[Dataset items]
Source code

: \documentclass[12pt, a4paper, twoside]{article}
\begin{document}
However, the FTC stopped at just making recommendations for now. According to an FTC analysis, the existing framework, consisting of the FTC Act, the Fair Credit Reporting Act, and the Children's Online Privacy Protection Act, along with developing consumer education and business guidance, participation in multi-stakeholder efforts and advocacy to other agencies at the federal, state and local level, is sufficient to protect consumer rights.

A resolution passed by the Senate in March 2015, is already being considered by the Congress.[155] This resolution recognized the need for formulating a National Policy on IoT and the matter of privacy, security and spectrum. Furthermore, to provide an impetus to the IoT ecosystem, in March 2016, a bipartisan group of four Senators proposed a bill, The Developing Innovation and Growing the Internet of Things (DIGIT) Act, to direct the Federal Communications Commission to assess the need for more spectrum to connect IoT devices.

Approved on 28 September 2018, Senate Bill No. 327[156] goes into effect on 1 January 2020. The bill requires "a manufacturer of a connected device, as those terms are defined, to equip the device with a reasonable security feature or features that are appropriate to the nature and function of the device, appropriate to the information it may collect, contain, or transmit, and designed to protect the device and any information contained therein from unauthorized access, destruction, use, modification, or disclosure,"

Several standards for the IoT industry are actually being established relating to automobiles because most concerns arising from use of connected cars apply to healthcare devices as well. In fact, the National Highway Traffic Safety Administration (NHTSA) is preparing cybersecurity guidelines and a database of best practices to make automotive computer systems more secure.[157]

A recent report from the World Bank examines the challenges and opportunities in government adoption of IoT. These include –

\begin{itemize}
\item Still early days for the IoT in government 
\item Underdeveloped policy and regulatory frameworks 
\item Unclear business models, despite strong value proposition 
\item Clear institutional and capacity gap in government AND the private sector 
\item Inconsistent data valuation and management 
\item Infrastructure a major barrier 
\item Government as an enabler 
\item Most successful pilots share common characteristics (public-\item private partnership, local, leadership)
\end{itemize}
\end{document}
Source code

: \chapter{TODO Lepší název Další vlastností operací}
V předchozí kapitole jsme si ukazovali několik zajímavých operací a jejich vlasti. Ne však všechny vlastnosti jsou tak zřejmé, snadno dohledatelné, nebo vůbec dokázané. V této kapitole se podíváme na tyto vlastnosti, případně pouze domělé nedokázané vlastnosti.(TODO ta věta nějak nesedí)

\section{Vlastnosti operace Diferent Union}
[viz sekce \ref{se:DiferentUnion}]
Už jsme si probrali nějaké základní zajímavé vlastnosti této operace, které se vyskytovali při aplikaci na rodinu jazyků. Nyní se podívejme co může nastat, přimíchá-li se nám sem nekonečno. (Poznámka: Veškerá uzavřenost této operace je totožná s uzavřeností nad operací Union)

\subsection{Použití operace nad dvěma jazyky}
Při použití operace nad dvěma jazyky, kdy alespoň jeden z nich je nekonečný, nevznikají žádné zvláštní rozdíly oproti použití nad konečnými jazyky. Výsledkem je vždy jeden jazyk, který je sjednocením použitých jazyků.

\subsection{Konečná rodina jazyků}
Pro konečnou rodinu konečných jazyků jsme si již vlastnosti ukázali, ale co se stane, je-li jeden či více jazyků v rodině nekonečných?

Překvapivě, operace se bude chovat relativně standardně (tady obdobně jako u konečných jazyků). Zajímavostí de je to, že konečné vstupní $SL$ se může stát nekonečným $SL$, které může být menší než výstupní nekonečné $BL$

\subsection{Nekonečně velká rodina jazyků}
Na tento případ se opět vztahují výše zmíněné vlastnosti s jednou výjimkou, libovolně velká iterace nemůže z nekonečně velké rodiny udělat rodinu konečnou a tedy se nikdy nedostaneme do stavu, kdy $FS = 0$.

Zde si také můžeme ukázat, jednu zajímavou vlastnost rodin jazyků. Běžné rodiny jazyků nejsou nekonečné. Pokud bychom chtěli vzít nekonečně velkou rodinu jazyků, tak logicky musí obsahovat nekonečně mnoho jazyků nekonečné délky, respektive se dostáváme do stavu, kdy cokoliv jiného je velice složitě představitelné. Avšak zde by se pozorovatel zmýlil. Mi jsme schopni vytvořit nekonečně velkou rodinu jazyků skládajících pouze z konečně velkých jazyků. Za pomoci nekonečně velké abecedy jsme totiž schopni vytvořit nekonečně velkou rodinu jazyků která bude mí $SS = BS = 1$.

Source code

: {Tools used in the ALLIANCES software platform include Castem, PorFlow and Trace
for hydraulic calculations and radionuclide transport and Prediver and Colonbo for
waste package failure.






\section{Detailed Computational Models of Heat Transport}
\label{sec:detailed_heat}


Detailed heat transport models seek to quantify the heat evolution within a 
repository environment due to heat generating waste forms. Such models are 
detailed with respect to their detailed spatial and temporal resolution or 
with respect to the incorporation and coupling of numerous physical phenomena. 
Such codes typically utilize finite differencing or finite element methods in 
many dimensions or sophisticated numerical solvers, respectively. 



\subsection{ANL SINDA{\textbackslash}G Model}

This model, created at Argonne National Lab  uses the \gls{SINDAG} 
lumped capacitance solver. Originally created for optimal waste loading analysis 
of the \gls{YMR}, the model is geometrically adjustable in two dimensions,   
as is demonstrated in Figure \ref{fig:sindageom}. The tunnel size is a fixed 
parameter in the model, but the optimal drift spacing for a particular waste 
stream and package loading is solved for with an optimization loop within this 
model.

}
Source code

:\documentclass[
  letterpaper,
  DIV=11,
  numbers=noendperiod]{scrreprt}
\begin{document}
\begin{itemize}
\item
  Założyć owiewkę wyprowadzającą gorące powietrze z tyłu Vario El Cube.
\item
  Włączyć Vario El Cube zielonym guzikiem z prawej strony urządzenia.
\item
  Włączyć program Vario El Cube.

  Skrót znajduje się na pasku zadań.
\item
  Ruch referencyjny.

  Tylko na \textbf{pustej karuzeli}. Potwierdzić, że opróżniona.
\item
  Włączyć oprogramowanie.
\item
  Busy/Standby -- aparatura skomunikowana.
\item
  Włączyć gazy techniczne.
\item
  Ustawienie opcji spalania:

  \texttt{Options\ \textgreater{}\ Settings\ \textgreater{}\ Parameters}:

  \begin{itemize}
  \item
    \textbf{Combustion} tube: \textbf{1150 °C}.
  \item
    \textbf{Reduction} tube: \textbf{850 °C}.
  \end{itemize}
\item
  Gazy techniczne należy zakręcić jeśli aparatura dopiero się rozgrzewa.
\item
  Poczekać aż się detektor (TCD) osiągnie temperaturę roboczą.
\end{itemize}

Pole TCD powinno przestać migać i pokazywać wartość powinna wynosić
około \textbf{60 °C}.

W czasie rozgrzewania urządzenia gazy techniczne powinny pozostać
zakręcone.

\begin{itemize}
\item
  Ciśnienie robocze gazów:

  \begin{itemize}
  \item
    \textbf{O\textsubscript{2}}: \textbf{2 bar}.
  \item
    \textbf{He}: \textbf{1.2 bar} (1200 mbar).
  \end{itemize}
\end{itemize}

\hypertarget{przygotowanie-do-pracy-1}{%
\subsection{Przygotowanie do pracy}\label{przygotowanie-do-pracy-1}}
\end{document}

◆ EXERCISE OBJECTIVE: Each entry in the data should be restated exactly as it was written.

◆ ANSWER FOR THE TASK:
Source code

: \documentclass[12pt, a4paper, twoside]{article}
\begin{document}
However, the FTC stopped at just making recommendations for now. According to an FTC analysis, the existing framework, consisting of the FTC Act, the Fair Credit Reporting Act, and the Children's Online Privacy Protection Act, along with developing consumer education and business guidance, participation in multi-stakeholder efforts and advocacy to other agencies at the federal, state and local level, is sufficient to protect consumer rights.

A resolution passed by the Senate in March 2015, is already being considered by the Congress.[155] This resolution recognized the need for formulating a National Policy on IoT and the matter of privacy, security and spectrum. Furthermore, to provide an impetus to the IoT ecosystem, in March 2016, a bipartisan group of four Senators proposed a bill, The Developing Innovation and Growing the Internet of Things (DIGIT) Act, to direct the Federal Communications Commission to assess the need for more spectrum to connect IoT devices.

Approved on 28 September 2018, Senate Bill No. 327[156] goes into effect on 1 January 2020. The bill requires "a manufacturer of a connected device, as those terms are defined, to equip the device with a reasonable security feature or features that are appropriate to the nature and function of the device, appropriate to the information it may collect, contain, or transmit, and designed to protect the device and any information contained therein from unauthorized access, destruction, use, modification, or disclosure,"

Several standards for the IoT industry are actually being established relating to automobiles because most concerns arising from use of connected cars apply to healthcare devices as well. In fact, the National Highway Traffic Safety Administration (NHTSA) is preparing cybersecurity guidelines and a database of best practices to make automotive computer systems more secure.[157]

A recent report from the World Bank examines the challenges and opportunities in government adoption of IoT. These include –

\begin{itemize}
\item Still early days for the IoT in government 
\item Underdeveloped policy and regulatory frameworks 
\item Unclear business models, despite strong value proposition 
\item Clear institutional and capacity gap in government AND the private sector 
\item Inconsistent data valuation and management 
\item Infrastructure a major barrier 
\item Government as an enabler 
\item Most successful pilots share common characteristics (public-\item private partnership, local, leadership)
\end{itemize}
\end{document}
Source code

: \chapter{TODO Lepší název Další vlastností operací}
V předchozí kapitole jsme si ukazovali několik zajímavých operací a jejich vlasti. Ne však všechny vlastnosti jsou tak zřejmé, snadno dohledatelné, nebo vůbec dokázané. V této kapitole se podíváme na tyto vlastnosti, případně pouze domělé nedokázané vlastnosti.(TODO ta věta nějak nesedí)

\section{Vlastnosti operace Diferent Union}
[viz sekce \ref{se:DiferentUnion}]
Už jsme si probrali nějaké základní zajímavé vlastnosti této operace, které se vyskytovali při aplikaci na rodinu jazyků. Nyní se podívejme co může nastat, přimíchá-li se nám sem nekonečno. (Poznámka: Veškerá uzavřenost této operace je totožná s uzavřeností nad operací Union)

\subsection{Použití operace nad dvěma jazyky}
Při použití operace nad dvěma jazyky, kdy alespoň jeden z nich je nekonečný, nevznikají žádné zvláštní rozdíly oproti použití nad konečnými jazyky. Výsledkem je vždy jeden jazyk, který je sjednocením použitých jazyků.

\subsection{Konečná rodina jazyků}
Pro konečnou rodinu konečných jazyků jsme si již vlastnosti ukázali, ale co se stane, je-li jeden či více jazyků v rodině nekonečných?

Překvapivě, operace se bude chovat relativně standardně (tady obdobně jako u konečných jazyků). Zajímavostí de je to, že konečné vstupní $SL$ se může stát nekonečným $SL$, které může být menší než výstupní nekonečné $BL$

\subsection{Nekonečně velká rodina jazyků}
Na tento případ se opět vztahují výše zmíněné vlastnosti s jednou výjimkou, libovolně velká iterace nemůže z nekonečně velké rodiny udělat rodinu konečnou a tedy se nikdy nedostaneme do stavu, kdy $FS = 0$.

Zde si také můžeme ukázat, jednu zajímavou vlastnost rodin jazyků. Běžné rodiny jazyků nejsou nekonečné. Pokud bychom chtěli vzít nekonečně velkou rodinu jazyků, tak logicky musí obsahovat nekonečně mnoho jazyků nekonečné délky, respektive se dostáváme do stavu, kdy cokoliv jiného je velice složitě představitelné. Avšak zde by se pozorovatel zmýlil. Mi jsme schopni vytvořit nekonečně velkou rodinu jazyků skládajících pouze z konečně velkých jazyků. Za pomoci nekonečně velké abecedy jsme totiž schopni vytvořit nekonečně velkou rodinu jazyků která bude mí $SS = BS = 1$.

Source code

: {Tools used in the ALLIANCES software platform include Castem, PorFlow and Trace
for hydraulic calculations and radionuclide transport and Prediver and Colonbo for
waste package failure.






\section{Detailed Computational Models of Heat Transport}
\label{sec:detailed_heat}


Detailed heat transport models seek to quantify the heat evolution within a 
repository environment due to heat generating waste forms. Such models are 
detailed with respect to their detailed spatial and temporal resolution or 
with respect to the incorporation and coupling of numerous physical phenomena. 
Such codes typically utilize finite differencing or finite element methods in 
many dimensions or sophisticated numerical solvers, respectively. 



\subsection{ANL SINDA{\textbackslash}G Model}

This model, created at Argonne National Lab  uses the \gls{SINDAG} 
lumped capacitance solver. Originally created for optimal waste loading analysis 
of the \gls{YMR}, the model is geometrically adjustable in two dimensions,   
as is demonstrated in Figure \ref{fig:sindageom}. The tunnel size is a fixed 
parameter in the model, but the optimal drift spacing for a particular waste 
stream and package loading is solved for with an optimization loop within this 
model.

}
Source code

:\documentclass[
  letterpaper,
  DIV=11,
  numbers=noendperiod]{scrreprt}
\begin{document}
\begin{itemize}
\item
  Założyć owiewkę wyprowadzającą gorące powietrze z tyłu Vario El Cube.
\item
  Włączyć Vario El Cube zielonym guzikiem z prawej strony urządzenia.
\item
  Włączyć program Vario El Cube.

  Skrót znajduje się na pasku zadań.
\item
  Ruch referencyjny.

  Tylko na \textbf{pustej karuzeli}. Potwierdzić, że opróżniona.
\item
  Włączyć oprogramowanie.
\item
  Busy/Standby -- aparatura skomunikowana.
\item
  Włączyć gazy techniczne.
\item
  Ustawienie opcji spalania:

  \texttt{Options\ \textgreater{}\ Settings\ \textgreater{}\ Parameters}:

  \begin{itemize}
  \item
    \textbf{Combustion} tube: \textbf{1150 °C}.
  \item
    \textbf{Reduction} tube: \textbf{850 °C}.
  \end{itemize}
\item
  Gazy techniczne należy zakręcić jeśli aparatura dopiero się rozgrzewa.
\item
  Poczekać aż się detektor (TCD) osiągnie temperaturę roboczą.
\end{itemize}

Pole TCD powinno przestać migać i pokazywać wartość powinna wynosić
około \textbf{60 °C}.

W czasie rozgrzewania urządzenia gazy techniczne powinny pozostać
zakręcone.

\begin{itemize}
\item
  Ciśnienie robocze gazów:

  \begin{itemize}
  \item
    \textbf{O\textsubscript{2}}: \textbf{2 bar}.
  \item
    \textbf{He}: \textbf{1.2 bar} (1200 mbar).
  \end{itemize}
\end{itemize}

\hypertarget{przygotowanie-do-pracy-1}{%
\subsection{Przygotowanie do pracy}\label{przygotowanie-do-pracy-1}}
\end{document}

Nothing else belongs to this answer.